▶ [TO DO]
With the pictures omitted, print exactly the lines below, from the one containing "IP pool name.</span></span>" through the one containing "- for a particular", and nothing else.

▶ [RECORDED DATA]

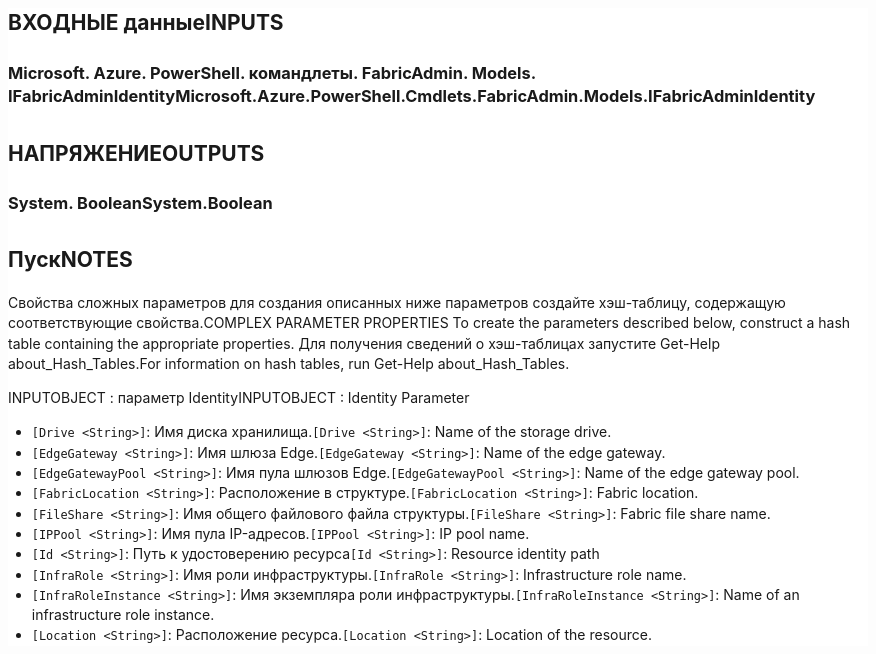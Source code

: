 ## <span data-ttu-id="92054-142">ВХОДНЫЕ данные</span><span class="sxs-lookup"><span data-stu-id="92054-142">INPUTS</span></span>

### <span data-ttu-id="92054-143">Microsoft. Azure. PowerShell. командлеты. FabricAdmin. Models. IFabricAdminIdentity</span><span class="sxs-lookup"><span data-stu-id="92054-143">Microsoft.Azure.PowerShell.Cmdlets.FabricAdmin.Models.IFabricAdminIdentity</span></span>

## <span data-ttu-id="92054-144">НАПРЯЖЕНИЕ</span><span class="sxs-lookup"><span data-stu-id="92054-144">OUTPUTS</span></span>

### <span data-ttu-id="92054-145">System. Boolean</span><span class="sxs-lookup"><span data-stu-id="92054-145">System.Boolean</span></span>



## <span data-ttu-id="92054-146">Пуск</span><span class="sxs-lookup"><span data-stu-id="92054-146">NOTES</span></span>

<span data-ttu-id="92054-147">Свойства сложных параметров для создания описанных ниже параметров создайте хэш-таблицу, содержащую соответствующие свойства.</span><span class="sxs-lookup"><span data-stu-id="92054-147">COMPLEX PARAMETER PROPERTIES To create the parameters described below, construct a hash table containing the appropriate properties.</span></span> <span data-ttu-id="92054-148">Для получения сведений о хэш-таблицах запустите Get-Help about_Hash_Tables.</span><span class="sxs-lookup"><span data-stu-id="92054-148">For information on hash tables, run Get-Help about_Hash_Tables.</span></span>

<span data-ttu-id="92054-149">INPUTOBJECT <IFabricAdminIdentity> : параметр Identity</span><span class="sxs-lookup"><span data-stu-id="92054-149">INPUTOBJECT <IFabricAdminIdentity>: Identity Parameter</span></span>
  - <span data-ttu-id="92054-150">`[Drive <String>]`: Имя диска хранилища.</span><span class="sxs-lookup"><span data-stu-id="92054-150">`[Drive <String>]`: Name of the storage drive.</span></span>
  - <span data-ttu-id="92054-151">`[EdgeGateway <String>]`: Имя шлюза Edge.</span><span class="sxs-lookup"><span data-stu-id="92054-151">`[EdgeGateway <String>]`: Name of the edge gateway.</span></span>
  - <span data-ttu-id="92054-152">`[EdgeGatewayPool <String>]`: Имя пула шлюзов Edge.</span><span class="sxs-lookup"><span data-stu-id="92054-152">`[EdgeGatewayPool <String>]`: Name of the edge gateway pool.</span></span>
  - <span data-ttu-id="92054-153">`[FabricLocation <String>]`: Расположение в структуре.</span><span class="sxs-lookup"><span data-stu-id="92054-153">`[FabricLocation <String>]`: Fabric location.</span></span>
  - <span data-ttu-id="92054-154">`[FileShare <String>]`: Имя общего файлового файла структуры.</span><span class="sxs-lookup"><span data-stu-id="92054-154">`[FileShare <String>]`: Fabric file share name.</span></span>
  - <span data-ttu-id="92054-155">`[IPPool <String>]`: Имя пула IP-адресов.</span><span class="sxs-lookup"><span data-stu-id="92054-155">`[IPPool <String>]`: IP pool name.</span></span>
  - <span data-ttu-id="92054-156">`[Id <String>]`: Путь к удостоверению ресурса</span><span class="sxs-lookup"><span data-stu-id="92054-156">`[Id <String>]`: Resource identity path</span></span>
  - <span data-ttu-id="92054-157">`[InfraRole <String>]`: Имя роли инфраструктуры.</span><span class="sxs-lookup"><span data-stu-id="92054-157">`[InfraRole <String>]`: Infrastructure role name.</span></span>
  - <span data-ttu-id="92054-158">`[InfraRoleInstance <String>]`: Имя экземпляра роли инфраструктуры.</span><span class="sxs-lookup"><span data-stu-id="92054-158">`[InfraRoleInstance <String>]`: Name of an infrastructure role instance.</span></span>
  - <span data-ttu-id="92054-159">`[Location <String>]`: Расположение ресурса.</span><span class="sxs-lookup"><span data-stu-id="92054-159">`[Location <String>]`: Location of the resource.</span></span>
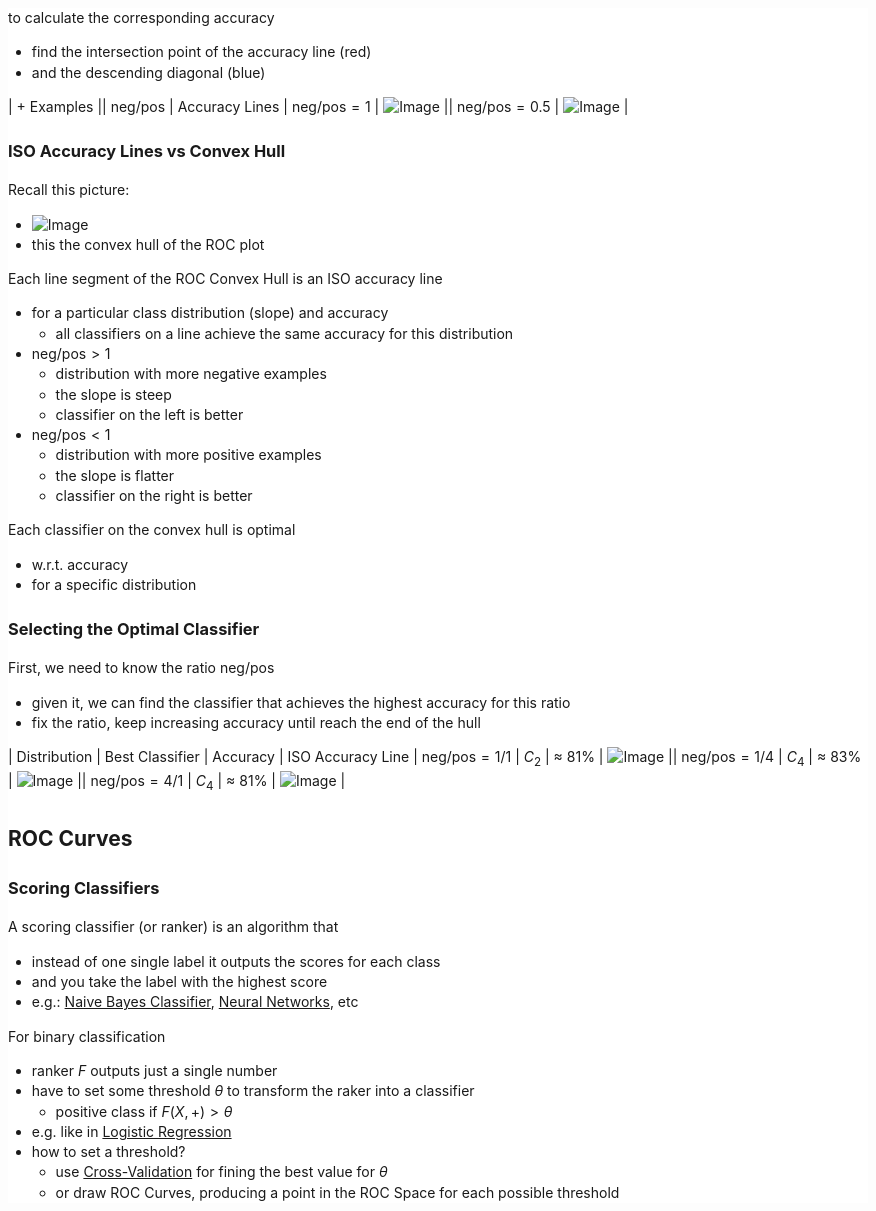 to calculate the corresponding accuracy
- find the intersection point of the accuracy line (red)
- and the descending diagonal (blue)


| + Examples ||   $\text{neg} / \text{pos}$  |  Accuracy Lines   |  $\text{neg} / \text{pos} = 1$  |  <img src="https://raw.githubusercontent.com/alexeygrigorev/wiki-figures/master/ufrt/kddm/iso-lines-50.png" alt="Image"> ||  $\text{neg} / \text{pos} = 0.5$  |  <img src="https://raw.githubusercontent.com/alexeygrigorev/wiki-figures/master/ufrt/kddm/iso-lines-25.png" alt="Image"> |

### ISO Accuracy Lines vs Convex Hull
Recall this picture:
- <img src="https://raw.githubusercontent.com/alexeygrigorev/wiki-figures/master/ufrt/kddm/roc-convex-hull.png" alt="Image">
- this the convex hull of the ROC plot


Each line segment of the ROC Convex Hull is an ISO accuracy line
- for a particular class distribution (slope) and accuracy
  - all classifiers on a line achieve the same accuracy for this distribution
- $\text{neg} / \text{pos} > 1$
  - distribution with more negative examples
  - the slope is steep
  - classifier on the left is better
- $\text{neg} / \text{pos} < 1$
  - distribution with more positive examples
  - the slope is flatter
  - classifier on the right is better


Each classifier on the convex hull is optimal 
- w.r.t. accuracy
- for a specific distribution


### Selecting the Optimal Classifier
First, we need to know the ratio $\text{neg} / \text{pos}$
- given it, we can find the classifier that achieves the highest accuracy for this ratio
- fix the ratio, keep increasing accuracy until reach the end of the hull

|   Distribution  |  Best Classifier  |  Accuracy  |  ISO Accuracy Line  |  $\text{neg} / \text{pos} = 1/1$  |  $C_2$  |  $\approx$ 81%  |  <img src="https://raw.githubusercontent.com/alexeygrigorev/wiki-figures/master/ufrt/kddm/roc-convex-hull-best-acc-1.png" alt="Image"> ||  $\text{neg} / \text{pos} = 1/4$  |  $C_4$  |  $\approx$ 83%  |  <img src="https://raw.githubusercontent.com/alexeygrigorev/wiki-figures/master/ufrt/kddm/roc-convex-hull-best-acc-2.png" alt="Image"> ||  $\text{neg} / \text{pos} = 4/1$  |  $C_4$  |  $\approx$ 81%  |  <img src="https://raw.githubusercontent.com/alexeygrigorev/wiki-figures/master/ufrt/kddm/roc-convex-hull-best-acc-3.png" alt="Image"> |


## ROC Curves
### Scoring Classifiers
A scoring classifier (or ranker) is an algorithm that 
- instead of one single label it outputs the scores for each class
- and you take the label with the highest score 
- e.g.: [Naive Bayes Classifier](Naive_Bayes_Classifier), [Neural Networks](Neural_Networks), etc


For binary classification  
- ranker $F$ outputs just a single number
- have to set some threshold $\theta$  to transform the raker into a classifier
  - positive class if $F(X, +) > \theta$ 
- e.g. like in [Logistic Regression](Logistic_Regression)
- how to set a threshold? 
  - use [Cross-Validation](Cross-Validation) for fining the best value for $\theta$
  - or draw ROC Curves, producing a point in the ROC Space for each possible threshold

▶ [YOUR SOLUTION]
  - <span data-ttu-id="92054-155">`[IPPool <String>]`: Имя пула IP-адресов.</span><span class="sxs-lookup"><span data-stu-id="92054-155">`[IPPool <String>]`: IP pool name.</span></span>
  - <span data-ttu-id="92054-156">`[Id <String>]`: Путь к удостоверению ресурса</span><span class="sxs-lookup"><span data-stu-id="92054-156">`[Id <String>]`: Resource identity path</span></span>
  - <span data-ttu-id="92054-157">`[InfraRole <String>]`: Имя роли инфраструктуры.</span><span class="sxs-lookup"><span data-stu-id="92054-157">`[InfraRole <String>]`: Infrastructure role name.</span></span>
  - <span data-ttu-id="92054-158">`[InfraRoleInstance <String>]`: Имя экземпляра роли инфраструктуры.</span><span class="sxs-lookup"><span data-stu-id="92054-158">`[InfraRoleInstance <String>]`: Name of an infrastructure role instance.</span></span>
  - <span data-ttu-id="92054-159">`[Location <String>]`: Расположение ресурса.</span><span class="sxs-lookup"><span data-stu-id="92054-159">`[Location <String>]`: Location of the resource.</span></span>
 to calculate the corresponding accuracy
- find the intersection point of the accuracy line (red)
- and the descending diagonal (blue)


| + Examples ||   $\text{neg} / \text{pos}$  |  Accuracy Lines   |  $\text{neg} / \text{pos} = 1$  |  <img src="https://raw.githubusercontent.com/alexeygrigorev/wiki-figures/master/ufrt/kddm/iso-lines-50.png" alt="Image"> ||  $\text{neg} / \text{pos} = 0.5$  |  <img src="https://raw.githubusercontent.com/alexeygrigorev/wiki-figures/master/ufrt/kddm/iso-lines-25.png" alt="Image"> |

### ISO Accuracy Lines vs Convex Hull
Recall this picture:
- <img src="https://raw.githubusercontent.com/alexeygrigorev/wiki-figures/master/ufrt/kddm/roc-convex-hull.png" alt="Image">
- this the convex hull of the ROC plot


Each line segment of the ROC Convex Hull is an ISO accuracy line
- for a particular class distribution (slope) and accuracy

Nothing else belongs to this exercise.